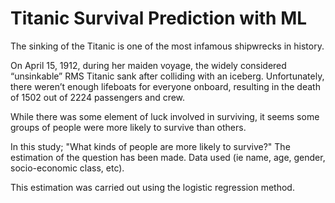 # Titanic Survival Prediction with ML
 
The sinking of the Titanic is one of the most infamous shipwrecks in history. 

On April 15, 1912, during her maiden voyage, the widely considered “unsinkable” RMS Titanic sank after colliding with an iceberg. Unfortunately, there weren’t enough lifeboats for everyone onboard, resulting in the death of 1502 out of 2224 passengers and crew.

While there was some element of luck involved in surviving, it seems some groups of people were more likely to survive than others.

In this study; "What kinds of people are more likely to survive?" The estimation of the question has been made. Data used (ie name, age, gender, socio-economic class, etc).

This estimation was carried out using the logistic regression method.
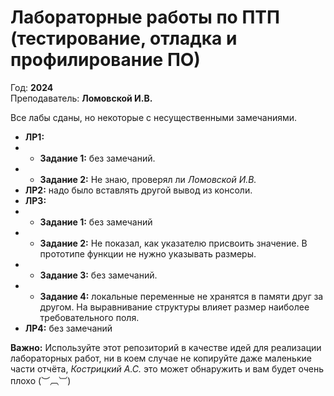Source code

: 
#  Лабораторные работы по ПТП (тестирование, отладка и профилирование ПО) 
Год: **2024**<br>
Преподаватель: **Ломовской И.В.**

Все лабы сданы, но некоторые с несущественными замечаниями.

- **ЛР1:** 
- - **Задание 1:** без замечаний.
- - **Задание 2:** Не знаю, проверял ли *Ломовской И.В.* 
- **ЛР2:** надо было вставлять другой вывод из консоли.
- **ЛР3:**
- - **Задание 1:** без замечаний   
- - **Задание 2:** Не показал, как указателю присвоить значение. В прототипе функции не нужно указывать размеры.
- - **Задание 3:** без замечаний.
- - **Задание 4:** локальные переменные не хранятся в памяти друг за другом. На выравнивание структуры влияет размер наиболее требовательного поля. 
- **ЛР4:** без замечаний

**Важно:** Используйте этот репозиторий в качестве идей для реализации лабораторных работ, ни в коем случае не копируйте даже маленькие части отчёта, *Кострицкий А.С.* это может обнаружить и вам будет очень плохо  (︶︹︺)
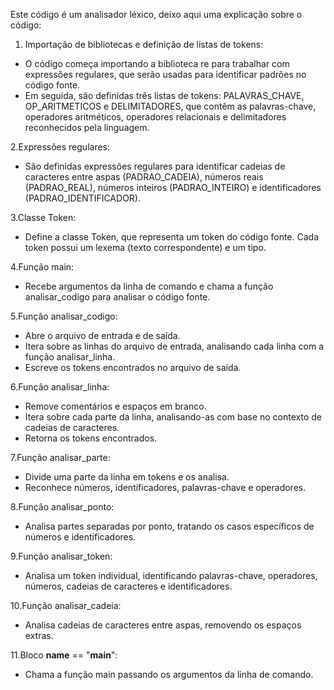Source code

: Este código é um analisador léxico, deixo aqui uma explicação sobre o código:

1. Importação de bibliotecas e definição de listas de tokens:
   
* O código começa importando a biblioteca re para trabalhar com expressões regulares, que serão usadas para identificar padrões no código fonte.
* Em seguida, são definidas três listas de tokens: PALAVRAS_CHAVE, OP_ARITMETICOS e DELIMITADORES, que contêm as palavras-chave, operadores aritméticos, operadores relacionais e delimitadores reconhecidos pela linguagem.
  
2.Expressões regulares:

* São definidas expressões regulares para identificar cadeias de caracteres entre aspas (PADRAO_CADEIA), números reais (PADRAO_REAL), números inteiros (PADRAO_INTEIRO) e identificadores (PADRAO_IDENTIFICADOR).

3.Classe Token:

* Define a classe Token, que representa um token do código fonte. Cada token possui um lexema (texto correspondente) e um tipo.

4.Função main:

* Recebe argumentos da linha de comando e chama a função analisar_codigo para analisar o código fonte.

5.Função analisar_codigo:

* Abre o arquivo de entrada e de saída.
* Itera sobre as linhas do arquivo de entrada, analisando cada linha com a função analisar_linha.
* Escreve os tokens encontrados no arquivo de saída.

6.Função analisar_linha:

* Remove comentários e espaços em branco.
* Itera sobre cada parte da linha, analisando-as com base no contexto de cadeias de caracteres.
* Retorna os tokens encontrados.

7.Função analisar_parte:

* Divide uma parte da linha em tokens e os analisa.
* Reconhece números, identificadores, palavras-chave e operadores.

8.Função analisar_ponto:

* Analisa partes separadas por ponto, tratando os casos específicos de números e identificadores.

9.Função analisar_token:

* Analisa um token individual, identificando palavras-chave, operadores, números, cadeias de caracteres e identificadores.

10.Função analisar_cadeia:

* Analisa cadeias de caracteres entre aspas, removendo os espaços extras.

11.Bloco __name__ == "__main__":

* Chama a função main passando os argumentos da linha de comando.
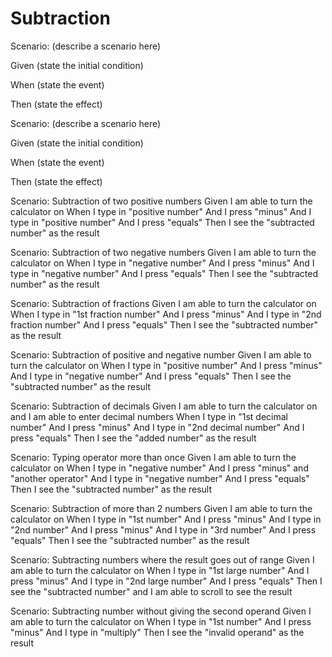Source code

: # Subtraction

Scenario: (describe a scenario here)
  
  Given (state the initial condition)

  When (state the event)
  
  Then (state the effect)

Scenario: (describe a scenario here)
  
  Given (state the initial condition)
  
  When (state the event)
  
  Then (state the effect)

Scenario: Subtraction of two positive numbers
Given I am able to turn the calculator on
When I type in "positive number"
And I press "minus"
And I type in "positive number"
And I press "equals"
Then I see the "subtracted number" as the result

Scenario: Subtraction of two negative numbers
Given I am able to turn the calculator on
When I type in "negative number"
And I press "minus"
And I type in "negative number"
And I press "equals"
Then I see the "subtracted number" as the result

Scenario: Subtraction of fractions
Given I am able to turn the calculator on
When I type in "1st fraction number"
And I press "minus"
And I type in "2nd fraction number"
And I press "equals"
Then I see the "subtracted number" as the result

Scenario: Subtraction of positive and negative number
Given I am able to turn the calculator on
When I type in "positive number"
And I press "minus"
And I type in "negative number"
And I press "equals"
Then I see the "subtracted number" as the result

Scenario: Subtraction of decimals
Given I am able to turn the calculator on and I am able to enter decimal numbers
When I type in "1st decimal number"
And I press "minus"
And I type in "2nd decimal number"
And I press "equals"
Then I see the "added number" as the result

Scenario: Typing operator more than once
Given I am able to turn the calculator on
When I type in "negative number"
And I press "minus" and "another operator"
And I type in "negative number"
And I press "equals"
Then I see the "subtracted number" as the result

Scenario: Subtraction of more than 2 numbers
Given I am able to turn the calculator on
When I type in "1st number"
And I press "minus"
And I type in "2nd number"
And I press "minus"
And I type in "3rd number"
And I press "equals"
Then I see the "subtracted number" as the result

Scenario: Subtracting numbers where the result goes out of range
Given I am able to turn the calculator on
When I type in "1st large number"
And I press "minus"
And I type in "2nd large  number"
And I press "equals"
Then I see the "subtracted number" and I am able to scroll to see the result

Scenario: Subtracting number without giving the second operand
Given I am able to turn the calculator on
When I type in "1st number"
And I press "minus"
And I type in "multiply"
Then I see the "invalid operand"  as the result
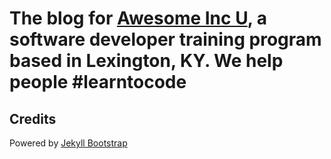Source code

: # The blog for [Awesome Inc U](http://www.awesomeincu.com), a software developer training program based in Lexington, KY. We help people #learntocode

## Credits

Powered by [Jekyll Bootstrap](http://jekyllbootstrap.com)
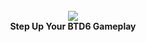 <div align="center">
  <br>
  <img src="https://uc23b7ed61758487591d4da3cbd3.dl.dropboxusercontent.com/cd/0/get/B1ot8eDUFOypqi6QBWypyRyfmseyi6WaaEdwDSQVoEN09z4DFd2msgvTtz25okJ6pAV3xJzoUfo6lnF-P1XV9GHSshVHtKkvlWzllSiMTX2wOaZbjHE0RmcmPzGjxIsL0Vd32jNRHYIWEP-h-ZMhF7XyhZHfhJfKLp__5uevzqH4JkgTyvuOGjXQt7RibcAoeRc/file#" align="center">
  <br>
  <strong>Step Up Your BTD6 Gameplay</strong>
  <br>
  <br>
</div>

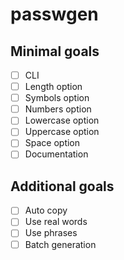 # passwgen
## Minimal goals
- [ ] CLI
- [ ] Length option
- [ ] Symbols option
- [ ] Numbers option
- [ ] Lowercase option
- [ ] Uppercase option
- [ ] Space option
- [ ] Documentation

## Additional goals
- [ ] Auto copy
- [ ] Use real words
- [ ] Use phrases 
- [ ] Batch generation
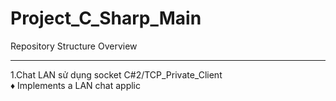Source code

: # Project_C_Sharp_Main
Repository Structure Overview

---

1.Chat LAN sử dụng socket C#2/TCP_Private_Client
<br>
♦ Implements a LAN chat applic
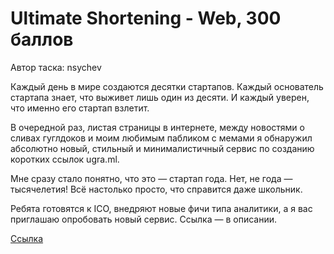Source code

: # Ultimate Shortening - Web, 300 баллов
Автор таска: nsychev

Каждый день в мире создаются десятки стартапов. Каждый основатель стартапа знает, что выживет лишь один из десяти. И каждый уверен, что именно его стартап взлетит.

В очередной раз, листая страницы в интернете, между новостями о сливах гуглдоков и моим любимым пабликом с мемами я обнаружил абсолютно новый, стильный и минималистичный сервис по созданию коротких ссылок ugra.ml.

Мне сразу стало понятно, что это — стартап года. Нет, не года — тысячелетия! Всё настолько просто, что справится даже школьник.

Ребята готовятся к ICO, внедряют новые фичи типа аналитики, а я вас приглашаю опробовать новый сервис. Ссылка — в описании.

[Ссылка](https://ugra.ml/)
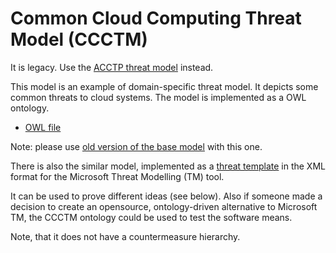 
# Common Cloud Computing Threat Model (CCCTM)

It is legacy. Use the [ACCTP threat model](ODTMACCTP.md) instead.

This model is an example of domain-specific threat model. 
It depicts some common threats to cloud systems.
The model is implemented as a OWL ontology.

* [OWL file](../OdTMCCCTM.owl)

Note: please use [old version of the base model](../old/OdTMBaseThreatModelv02.owl) with this one.

There is also the similar model, 
implemented as a [threat template](https://github.com/nets4geeks/CCCTM_template) 
in the XML format for the Microsoft Threat Modelling (TM) tool.

It can be used to prove different ideas (see below). 
Also if someone made a decision to create an opensource, ontology-driven alternative to Microsoft TM,
the CCCTM ontology could be used to test the software means.

Note, that it does not have a countermeasure hierarchy.





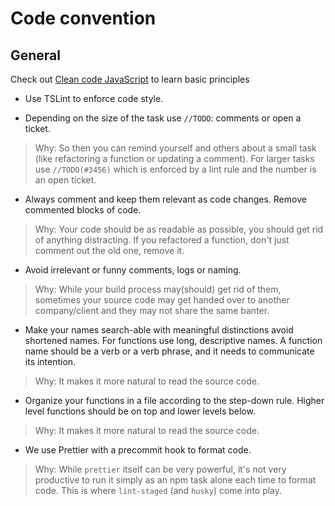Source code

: # Code convention

## General

Check out [Clean code JavaScript](https://github.com/ryanmcdermott/clean-code-javascript) to learn basic principles

* Use TSLint to enforce code style.

* Depending on the size of the task use `//TODO`: comments or open a ticket.

> Why: So then you can remind yourself and others about a small task (like refactoring a function or updating a comment). For larger tasks use `//TODO(#3456)` which is enforced by a lint rule and the number is an open ticket.

* Always comment and keep them relevant as code changes. Remove commented blocks of code.

> Why: Your code should be as readable as possible, you should get rid of anything distracting. If you refactored a function, don't just comment out the old one, remove it.

* Avoid irrelevant or funny comments, logs or naming.

> Why: While your build process may(should) get rid of them, sometimes your source code may get handed over to another company/client and they may not share the same banter.

* Make your names search-able with meaningful distinctions avoid shortened names. For functions use long, descriptive names. A function name should be a verb or a verb phrase, and it needs to communicate its intention.

> Why: It makes it more natural to read the source code.

* Organize your functions in a file according to the step-down rule. Higher level functions should be on top and lower levels below.

> Why: It makes it more natural to read the source code.

* We use Prettier with a precommit hook to format code.

> Why: While `prettier` itself can be very powerful, it's not very productive to run it simply as an npm task alone each time to format code. This is where `lint-staged` (and `husky`) come into play.
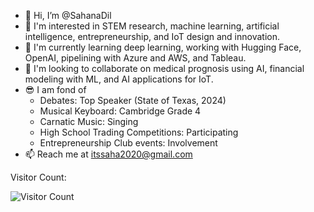 - 👋 Hi, I’m @SahanaDil
- 👀 I'm interested in STEM research, machine learning, artificial intelligence, entrepreneurship, and IoT design and innovation.
- 🌱 I'm currently learning deep learning, working with Hugging Face, OpenAI, pipelining with Azure and AWS, and Tableau.
- 💞️ I'm looking to collaborate on medical prognosis using AI, financial modeling with ML, and AI applications for IoT.
- 😎 I am fond of
     - Debates: Top Speaker (State of Texas, 2024)
     - Musical Keyboard: Cambridge Grade 4
     - Carnatic Music: Singing
     - High School Trading Competitions: Participating
     - Entrepreneurship Club events: Involvement
- 📫 Reach me at itssaha2020@gmail.com    

<p>Visitor Count:</p>
    <img src="https://profile-counter.glitch.me/{YOUR USERNAME}/count.svg" alt="Visitor Count" />
<!---
SahanaDil/SahanaDil is a ✨ special ✨ repository because its `README.md` (this file) appears on your GitHub profile.
You can click the Preview link to take a look at your changes.
--->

-- PROBLEM REQUIREMENTS --
Using the entries, count how many lines contain the string "people". Write only the number.

-- WRITTEN RESPONSE --
3